In scene 1, the talk of the neighborhood is concerned not so much with the turbulent events that characterized the 1960’s but with economic issues. Wolf, Holloway, and Memphis all play the numbers game in the hope of staving off the enervating effects of poverty. Even Memphis, whose business once provided a steady income, admits: “It wasn’t till I hit the numbers eight or nine years ago that I got to the point where I could change my clothes every day.” The sense of unfairness is reflected in the discussion of Prophet Samuel, a deceased preacher who enriched himself at the expense of the poor. Prophet (perhaps a pun on “profit”) maintained a harem of sorts and lived a life of luxury in this otherwise impoverished neighborhood. As people crowd into West’s funeral home to view him, Holloway states: “He got hundred-dollar bills . . . got diamonds on all his fingers.” The location of Prophet Samuel’s remains is appropriate, for West, the funeral director, has repeatedly conned his nearly penniless neighbors into purchasing expensive funerals.

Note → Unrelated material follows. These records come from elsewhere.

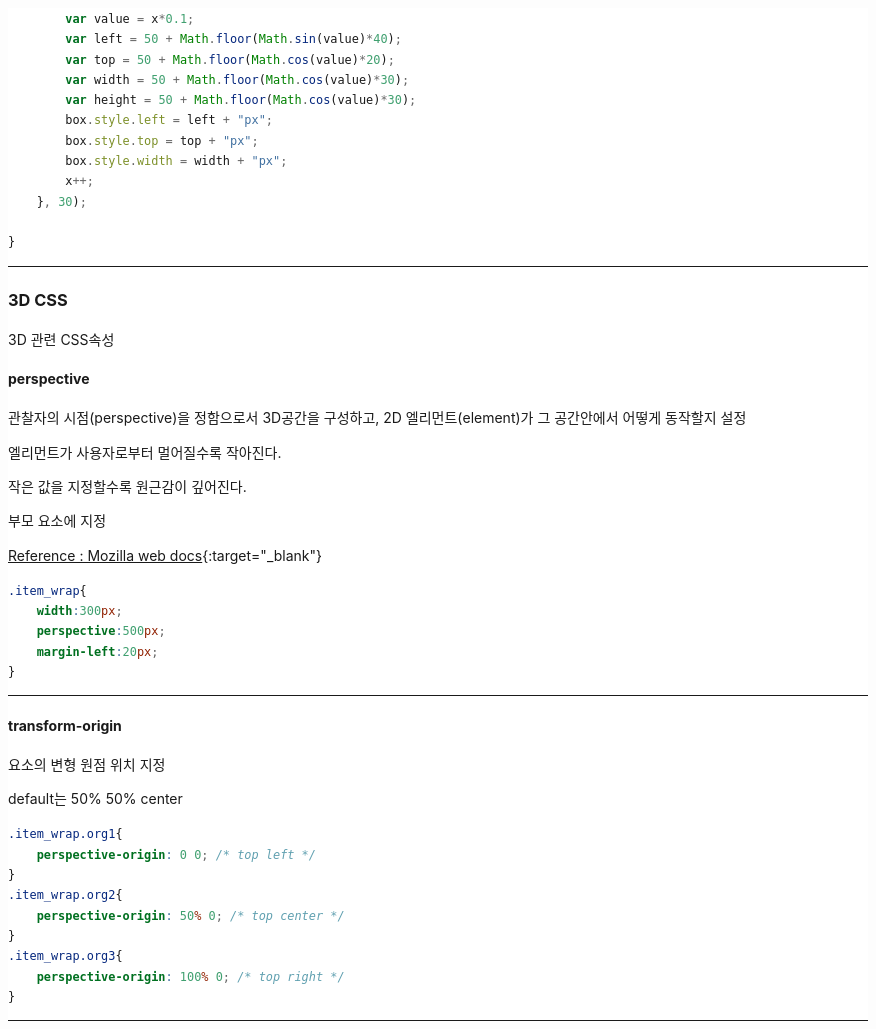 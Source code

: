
 ```javascript
		var value = x*0.1;
		var left = 50 + Math.floor(Math.sin(value)*40);
		var top = 50 + Math.floor(Math.cos(value)*20);
		var width = 50 + Math.floor(Math.cos(value)*30);
		var height = 50 + Math.floor(Math.cos(value)*30);
		box.style.left = left + "px";
		box.style.top = top + "px";
		box.style.width = width + "px";
		x++;
	}, 30);

}
```

---


### 3D CSS  

3D 관련 CSS속성

#### perspective

관찰자의 시점(perspective)을 정함으로서 3D공간을 구성하고, 2D 엘리먼트(element)가 그 공간안에서 어떻게 동작할지 설정

엘리먼트가 사용자로부터 멀어질수록 작아진다.

작은 값을 지정할수록 원근감이 깊어진다.

부모 요소에 지정


[Reference : Mozilla web docs](https://developer.mozilla.org/ko/docs/Web/CSS/CSS_Transforms/Using_CSS_transforms){:target="_blank"}


```css
.item_wrap{
	width:300px;
	perspective:500px;
	margin-left:20px;
}
```

---

#### transform-origin

요소의 변형 원점 위치 지정

default는 50% 50% center

```css
.item_wrap.org1{
	perspective-origin: 0 0; /* top left */
}
.item_wrap.org2{
	perspective-origin: 50% 0; /* top center */
}
.item_wrap.org3{
	perspective-origin: 100% 0; /* top right */
}
```

---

As Memphis anxiously waits for word from his lawyer regarding the city’s payment for his soon-to-be-demolished restaurant, two more poverty-stricken figures enter the scene: Hambone and Sterling. Hambone, a middle-aged retarded man, talks continually about a debt owed to him by Lutz, the white owner of a meat market who, years earlier, cheated Hambone out of a ham. While he voices his demand for his long-delayed payment, Sterling receives some advice from Holloway. He tells the ex-convict that he can change his luck by visiting Aunt Ester, a true prophet: “Aunt Ester give you more than money. She make you right with yourself.”
In scene 2, Memphis, Wolf, and Holloway watch Hambone enact his daily ritual of demanding from Lutz the payment of a ham. Nearly ten years after he painted the meat-market owner’s fence, Hambone still awaits compensation; again and again, he repeats the lines, “He gonna give me my ham. I want my ham.” Though Memphis dismisses this obsession, Holloway grasps the true significance of Hambone’s persistence. Holloway believes that Hambone “might have more sense than any of us.” Instead of accepting the chicken that Lutz offers him, Hambone has taken the difficult but nobler course of demanding what is rightfully his. Memphis, however, reveals his own painful past. He intends to reclaim the Jackson, Mississippi, farm that whites stole from him in 1931. Memphis reveals his determination to get his fair share when he turns down West’s offer of fifteen thousand dollars for his restaurant.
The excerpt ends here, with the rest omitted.